Table 2. Evaluation results

A closer look at the reconstruction differences revealed that crossing contribution boundaries would be profitable when prioritising recall over precision, otherwise a contribution-oriented approach to reconstruction might be the better option for automatically tagged data. In comparison to turn-oriented reconstruction, skipping contributions produces much more false positives (in a small examination of the differences between the two, we observed 3 correct reconstructions and 17 incorrect ones). A closer inspection of the differences revealed that several erroneous reconstructions were due to the independently used verb particles being mistaken for coordinations. For a higher precision, reconstructing multiple particles per verb can hence be avoided in future. The most frequently identified separated verbs are shown in Table 3.

Table 3. Frequently reconstructed verb lemmas

Reduced variants of the particles dominated clearly over the non-reduced variants.
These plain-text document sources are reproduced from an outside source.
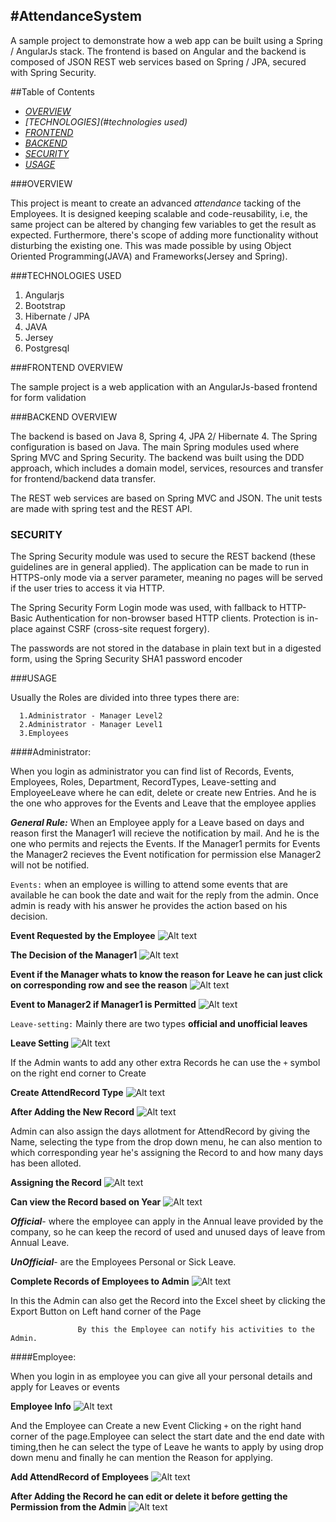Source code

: #AttendanceSystem
---

A sample project to demonstrate how a web app can be built using a Spring / AngularJs stack. The frontend is based on Angular and the backend is composed of JSON REST web services based on Spring / JPA, secured with Spring Security.


##Table of Contents
   * *[OVERVIEW](#overview)*
   * *[TECHNOLOGIES](#technologies used)*
   * *[FRONTEND](#frontend)*
   * *[BACKEND](#backend)*
   * *[SECURITY](#security)*
   * *[USAGE](#usage)*
   
###OVERVIEW

This project is meant to create an advanced *attendance* tacking of the Employees. It is designed keeping scalable and code-reusability, i.e, the same project can be altered by changing few variables to get the result as expected. Furthermore, there's scope of adding more functionality without disturbing the existing one. This was made possible by using Object Oriented Programming(JAVA) and  Frameworks(Jersey and Spring).

###TECHNOLOGIES USED

<ol>

<li>Angularjs</li>
<li>Bootstrap</li>
<li>Hibernate / JPA</li>
<li>JAVA</li>
<li>Jersey</li>
<li>Postgresql</li>
</ol>

###FRONTEND OVERVIEW

The sample project is a web application with an AngularJs-based frontend for form validation

###BACKEND OVERVIEW

The backend is based on Java 8, Spring 4, JPA 2/ Hibernate 4. The Spring configuration is based on Java. The main Spring modules used where Spring MVC and Spring Security. The backend was built using the DDD approach, which includes a domain model, services, resources and transfer for frontend/backend data transfer.

The REST web services are based on Spring MVC and JSON. The unit tests are made with spring test and the REST API.

### SECURITY

The Spring Security module was used to secure the REST backend (these guidelines are in general applied). The application can be made to run in HTTPS-only mode via a server parameter, meaning no pages will be served if the user tries to access it via HTTP.

The Spring Security Form Login mode was used, with fallback to HTTP-Basic Authentication for non-browser based HTTP clients. Protection is in-place against CSRF (cross-site request forgery).

The passwords are not stored in the database in plain text but in a digested form, using the Spring Security SHA1 password encoder 

###USAGE

  Usually the Roles are divided into three types there are:
        
      1.Administrator - Manager Level2
      2.Administrator - Manager Level1
      3.Employees

####Administrator:

When you login as administrator you can find list of Records, Events, Employees, Roles, Department, RecordTypes, Leave-setting and EmployeeLeave where he can edit, delete or create new Entries. And he is the one who approves for the Events and Leave that the employee applies

 ***General Rule:*** When an Employee apply for a Leave based on days and reason first the Manager1 will recieve the notification by mail. And he is the one who permits and rejects the Events.
  If the Manager1 permits for Events the Manager2 recieves the Event notification for permission else Manager2 will not be notified.

`Events:` when an employee is willing to attend some events that are available he can book the date and wait for the reply from the admin. Once admin is ready with his answer he provides the action based on his decision.

**Event Requested by the Employee**
![Alt text](https://github.com/pohsun-huang/AttendenceSystem/blob/master/image/Snip20160126_3.png "Event")
  

**The Decision of the Manager1**
![Alt text](https://github.com/pohsun-huang/AttendenceSystem/blob/master/image/Snip20160126_4.png "Event")
  

**Event if the Manager whats to know the reason for Leave he can just click on corresponding row and see the reason**
![Alt text](https://github.com/pohsun-huang/AttendenceSystem/blob/master/image/Snip20160126_7.png "Event")


**Event to Manager2 if Manager1 is Permitted**
![Alt text](https://github.com/pohsun-huang/AttendenceSystem/blob/master/image/Snip20160126_6.png "Event")


  


`Leave-setting:` Mainly there are two types **official and unofficial leaves**
 
 **Leave Setting**
 ![Alt text](https://github.com/pohsun-huang/AttendenceSystem/blob/master/image/Snip20160126_8.png "Leave Setting")


If the Admin wants to add any other extra Records he can use the `+` symbol on the right end corner to Create


 **Create AttendRecord Type**
 ![Alt text](https://github.com/pohsun-huang/AttendenceSystem/blob/master/image/Snip20160126_9.png "Leave Setting")
  
**After Adding the New Record**
![Alt text](https://github.com/pohsun-huang/AttendenceSystem/blob/master/image/Snip20160126_10.png "Leave Setting")
  

Admin can also assign the days allotment for AttendRecord by giving the Name, selecting the type from the drop down menu, he can also mention to which corresponding year he's assigning the Record to and how many days has been alloted. 


**Assigning the Record**
![Alt text](https://github.com/pohsun-huang/AttendenceSystem/blob/master/image/Snip20160126_17.png "Leave Setting")

**Can view the Record based on Year**
![Alt text](https://github.com/pohsun-huang/AttendenceSystem/blob/master/image/Snip20160126_13.png "Leave Setting")



 ***Official***- where the employee can apply in the Annual leave provided by the company, so he can keep the record of used and unused days of leave from Annual Leave.

***UnOfficial***- are the Employees Personal or Sick Leave. 


**Complete Records of Employees to Admin**
![Alt text](https://github.com/pohsun-huang/AttendenceSystem/blob/master/image/Snip20160126_14.png "Leave Setting")
  

In this the Admin can also get the Record into the Excel sheet by clicking the Export Button on Left hand corner of the Page



                   By this the Employee can notify his activities to the Admin.


####Employee:

When you login in as employee you can give all your personal details and apply for Leaves  or events 

**Employee Info**
 ![Alt text](https://github.com/pohsun-huang/AttendenceSystem/blob/master/image/Snip20160120_4.png "Employee Info")
  
And the Employee can Create a new Event Clicking `+` on the right hand corner of the page.Employee can select the start date and the end date with timing,then he can select the type of Leave he wants to apply by using drop down menu and finally he can mention the Reason for applying.


**Add AttendRecord of Employees**
![Alt text](https://github.com/pohsun-huang/AttendenceSystem/blob/master/image/Snip20160126_1.png "Employee Info")
  
**After Adding the Record he can edit or delete it before getting the Permission from the Admin**
![Alt text](https://github.com/pohsun-huang/AttendenceSystem/blob/master/image/Snip20160126_2.png "Employee Info")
Moreover, in most cases there were no occurrences of the non-reduced variants beginning with heraus, daran, daraus, etc. neither before not after the reconstruction, whereas the reconstruction method was productive in such cases (rausholen: 35 before, 60 after; drankommen: 7 before, 39 after, etc.)

During the examination of verb particle reconstructions we encountered several ambiguous cases in which the correctness of a reconstruction would require further linguistic examination, such as repetitions of the same verb particle (example 9), truncations (10), self-corrections (11) and coordinated particles (12).

  1. (9)

    BUC1: und (.) \({}^{\circ }\)hh jetz geh mal von der linken (.) oberen ecke

    BUC2: ja

    BUC1: äh (.) so einen zentimeter raus praktisch so schräg raus

  2. (10)

    VW: so die frau (.) lebt sozusagen

    VW: oder beide leben ihre emotionale seite halt aus die sie im alltag [...] nicht ausleben können

  3. (11)

    DJ: \({}^{\circ }\)h währenddessen bricht der vulkan weiter auf

    DJ: aus

  4. (12)

    US: \({}^{\circ }\)h \({}^{\circ }\)h diesen werbespot da is_n total betrunkener

    der kriegt dann von vo der läuft auf der straße so hin

    und her also der is wirklich sturzbetrunken

4 Related Work

Volk et al. (2016) proposed a method for detecting and recombining German separable verbs by locating the verb particles in the sentences and attaching them to the preceding verb stems. They report a precision of 97% when working with correct PoS-tags. Besides recomputing the lemma, Volk and colleagues also integrate a PoS-correction of multi-word adverbs such as ab und an or ab und zu that are frequently mistagged as verb particles. Bott and im Walde (2015) recompiled the lemmas of separable verbs by relying on a dependency parser, which proved to improve the performance of the prediction of the semantic compositionality of German particle verbs. Nagy and Vincze (2014) introduced a machine learning-based tool VPCTagger for identifying English particle verbs. For theoretical aspects regarding particle verbs see Stiebels (1996), Lüdeling (2001) and Poitou (2003).

5 Conclusion and Outlook

Our study shows that the method proposed by Volk et al. (2016) can be transferred successfully to a spoken language corpus like FOLK. An additional annotation layer can automatically be added in which information useful for frequency counts and corpus queries is represented with sufficient accuracy. Our analyses have also revealed approaches to optimising this procedure for either higher precision or higher recall.

Another highly frequent phenomenon in spoken language, which is structurally similar and could thus be treated in an analogous manner, are pronominal adverbs (see also Kaiser and Schmidt (2016)). Here, too, we observe alternations between combined forms (example 13) and separated forms (example 14).

  1. (13)

    OB: (.) ich hab kohle dafür gekricht

  2. (14)

    CT: ja auf ihre (.) also das da zahln wir nix für

Using the same approach with different PoS tags (ADV and APPR) and a suitable list of pronominal adverbs may serve to reconstruct these forms. We plan to test this approach in the future.